Thoughts on military status
I just remembered my late father and late uncle talking about the military around WWII and how its status changed so suddenly.
My uncle, George Ferguson, enlisted in the Coast Guard before WWII. At one point he was in Norfolk, the big port, in then-segregated Virginia. The restaurants had signs up: "Negroes and Sailors Not Admitted."
After the war, he was demobilized far from home, and it took several days to get back. In all that time he didn't buy one meal. He'd eat, put money on the counter and the owner would push it back to him, grinning and saying "Your money's not good here, sailor," meaning it was on the house. Or when the check was put down, a civilian would snatch it up and say it was his privilege to buy his meal.
Dad was demobilized on the east coast (he'd been USAAF and it left him terrified of flying... he drove from Tucson to D.C. for our wedding and the baptism of our first kid rather than fly. He set out to return home by thmbing a ride. A guy picked him up, and said they could make Arizona in two days by driving day and night -- the one not driving would sleep in the back seat. Off they went. That meant the owner was trusting a perfect stranger to drive his car while he dozed, but he was a serviceman, wasn't he?
In 1940, a serviceman was treated as scum. In 1945, a man in uniform was treated as at least a completely trustworthy fellow, and often as a hero. [More below]
Chuckle--Uncle Fergie had enlisted in the Coast Guard, figuring it'd be a safe assignment.
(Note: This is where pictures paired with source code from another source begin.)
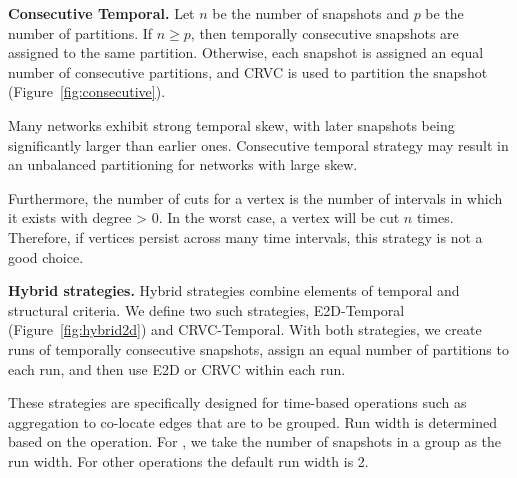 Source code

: {\bf Consecutive Temporal.}  Let $n$ be the number of snapshots and
$p$ be the number of partitions.  If $n \geq p$, then temporally
consecutive snapshots are assigned to the same partition.  Otherwise,
each snapshot is assigned an equal number of consecutive partitions,
and CRVC is used to partition the snapshot
(Figure~\ref{fig:consecutive}).


Many networks exhibit strong temporal skew, with later snapshots being
significantly larger than earlier ones.  Consecutive temporal strategy
may result in an unbalanced partitioning for networks with large skew.

Furthermore, the number of cuts for a vertex is the number of
intervals in which it exists with degree > 0.  In the worst case, a
vertex will be cut $n$ times.  Therefore, if vertices persist across
many time intervals, this strategy is not a good choice.


{\bf Hybrid strategies.} Hybrid strategies combine elements of
temporal and structural criteria.  We define two such strategies,
E2D-Temporal (Figure~\ref{fig:hybrid2d}) and CRVC-Temporal.  With both
strategies, we create runs of temporally consecutive snapshots, assign
an equal number of partitions to each run, and then use E2D or CRVC
within each run.

These strategies are specifically designed for time-based operations
such as aggregation to co-locate edges that are to be grouped.  Run
width is determined based on the operation.  For , we
take the number of snapshots in a group as the run width.  For other
operations the default run width is 2.

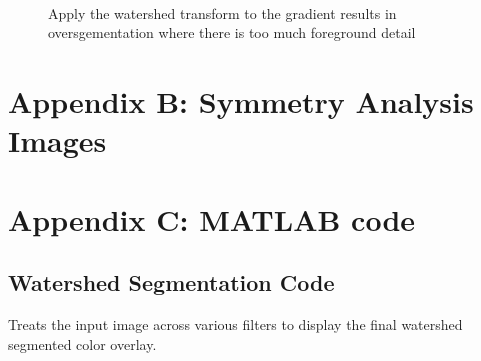 \documentclass[12pt]{article}
\theoremstyle{plain}%
\theoremstyle{definition}
\theoremstyle{remark}
\begin{document}
\begin{figure}[!h]
	\centering
		\mbox{\quad
		}
		\caption{Apply the watershed transform to the gradient results in oversgementation where there is too much foreground detail}
\end{figure}

\section{Appendix B: Symmetry Analysis Images}

\section{Appendix C: \textsc{MATLAB} code}
\subsection{Watershed Segmentation Code}
Treats the input image across various filters to display the final watershed segmented color overlay.
\end{document}
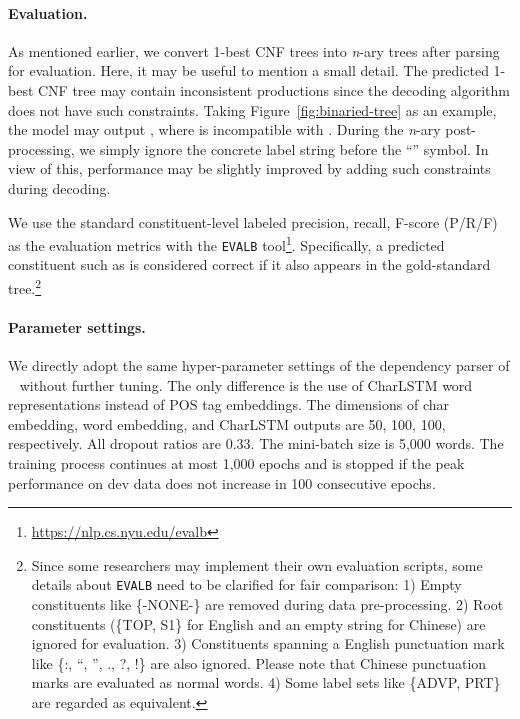 \documentclass{article}
\begin{document}
\begin{table}[tb]
\paragraph{Evaluation.}
As mentioned earlier, we convert 1-best CNF trees into \textit{n}-ary trees after parsing for evaluation.
Here, it may be useful to mention a small detail.
The predicted 1-best CNF tree may contain inconsistent productions since the decoding algorithm does not have such constraints.
Taking Figure~\ref{fig:binaried-tree} as an example, the model may output , where  is incompatible with .
During the \textit{n}-ary post-processing, we simply ignore the concrete label string  before the ``'' symbol.
In view of this, performance may be slightly improved by adding such constraints during decoding.

We use the standard constituent-level labeled precision, recall, F-score (P/R/F) as the evaluation metrics with the \texttt{EVALB} tool\footnote{\url{https://nlp.cs.nyu.edu/evalb}}.
Specifically, a predicted constituent such as  is considered correct if it also appears in the gold-standard tree.\footnote{
Since some researchers may implement their own evaluation scripts, some details about \texttt{EVALB} need to be clarified for fair comparison:
1) Empty constituents like \{-NONE-\} are removed during data pre-processing.
2) Root constituents (\{TOP, S1\} for English and an empty string for Chinese) are ignored for evaluation.
3) Constituents spanning a English punctuation mark like \{:, ``, '', ., ?, !\} are also ignored. Please note that Chinese punctuation marks are evaluated as normal words.
4) Some label sets like \{ADVP, PRT\} are regarded as equivalent.}




\paragraph{Parameter settings.}
We directly adopt the same hyper-parameter settings of the dependency parser of \citeauthor{Timothy-d17-biaffine}~ without further tuning.
The only difference is the use of CharLSTM word representations instead of POS tag embeddings.
The dimensions of char embedding, word embedding, and CharLSTM outputs are
50, 100, 100, respectively.
All dropout ratios are 0.33.
The mini-batch size is 5,000 words.
The training process continues at most 1,000 epochs and is stopped if the peak performance on dev data does not increase in 100 consecutive epochs.









\end{table}
\end{document}
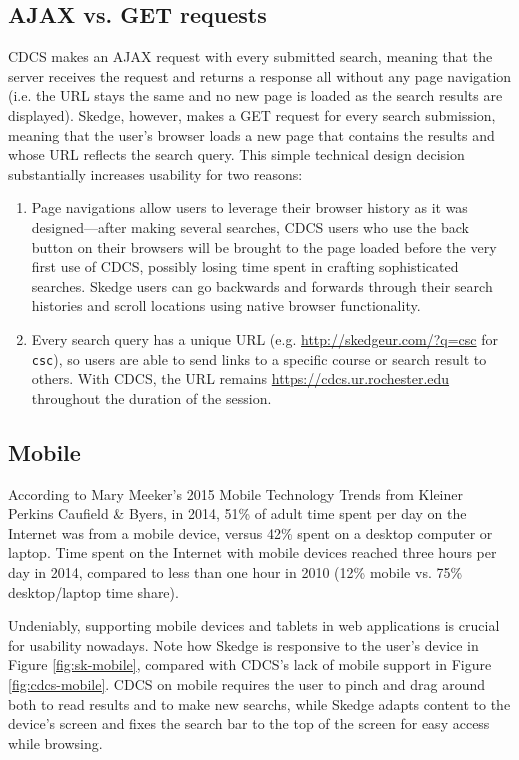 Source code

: \subsection{AJAX vs. GET requests}

CDCS makes an AJAX request with every submitted search, meaning that the server receives the request and returns a response all without any page navigation (i.e. the URL stays the same and no new page is loaded as the search results are displayed). Skedge, however, makes a GET request for every search submission, meaning that the user's browser loads a new page that contains the results and whose URL reflects the search query. This simple technical design decision substantially increases usability for two reasons:

\begin{enumerate}
  \item Page navigations allow users to leverage their browser history as it was designed---after making several searches, CDCS users who use the back button on their browsers will be brought to the page loaded before the very first use of CDCS, possibly losing time spent in crafting sophisticated searches. Skedge users can go backwards and forwards through their search histories and scroll locations using native browser functionality.
  \item Every search query has a unique URL (e.g. \url{http://skedgeur.com/?q=csc} for {\tt csc}), so users are able to send links to a specific course or search result to others. With CDCS, the URL remains \url{https://cdcs.ur.rochester.edu} throughout the duration of the session.
\end{enumerate}


\subsection{Mobile}

According to Mary Meeker's 2015 Mobile Technology Trends from Kleiner Perkins Caufield \& Byers\cite{kpcb}, in 2014, 51\% of adult time spent per day on the Internet was from a mobile device, versus 42\% spent on a desktop computer or laptop. Time spent on the Internet with mobile devices reached three hours per day in 2014, compared to less than one hour in 2010 (12\% mobile vs. 75\% desktop/laptop time share).

Undeniably, supporting mobile devices and tablets in web applications is crucial for usability nowadays. Note how Skedge is responsive to the user's device in Figure \ref{fig:sk-mobile}, compared with CDCS's lack of mobile support in Figure \ref{fig:cdcs-mobile}. CDCS on mobile requires the user to pinch and drag around both to read results and to make new searchs, while Skedge adapts content to the device's screen and fixes the search bar to the top of the screen for easy access while browsing.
He wound up escorting convoys thru the frigid North Atlantic. He talked of going past frozen bodies clustered in the water where a torpedoed ship went down. You froze to death in minutes in those waters, and the ships were forbidden to stop and rescue (that'd just make them sitting ducks for the next torpedo). If you got into a life boat, you had a small chance of survival, but if there was no time to launch those, there were no survivors.
From his description, I guess he was on a destroyer escort -- a merchant ship converted into a sort-of destroyer, with projectors for depth charges. He attributed his survival to the fact that the ship was not worth expending torpedos on (U boats had a very limited supply of reloads, and it took a spread of several to be sure of a hit). Their ship was shot at once, and I believe he said the helmsman made a mistake and turned it contrary to the captain's orders, but in some way it created a wave that made the warhead detonate before the torp got to them (or maybe they just thought it caused the detonation).
Dad enlisted in the Army Air Force in 1940. The recruiting officer spun a great line to him and another guy from little St. David, Arizona. Why, he had clout, here's a list of bases, pick the one you want and I'll make sure you get sent there. Dad picked Hickham Field, Hawaii. He had visions of the beach and hula-hula dancers. Of course he never got sent there, kept on asking and being put off.
Then on December 7, 1941, he was happy he'd been deceived. He was a flight line mechanic, and probably would have been right there when the bombs started coming down.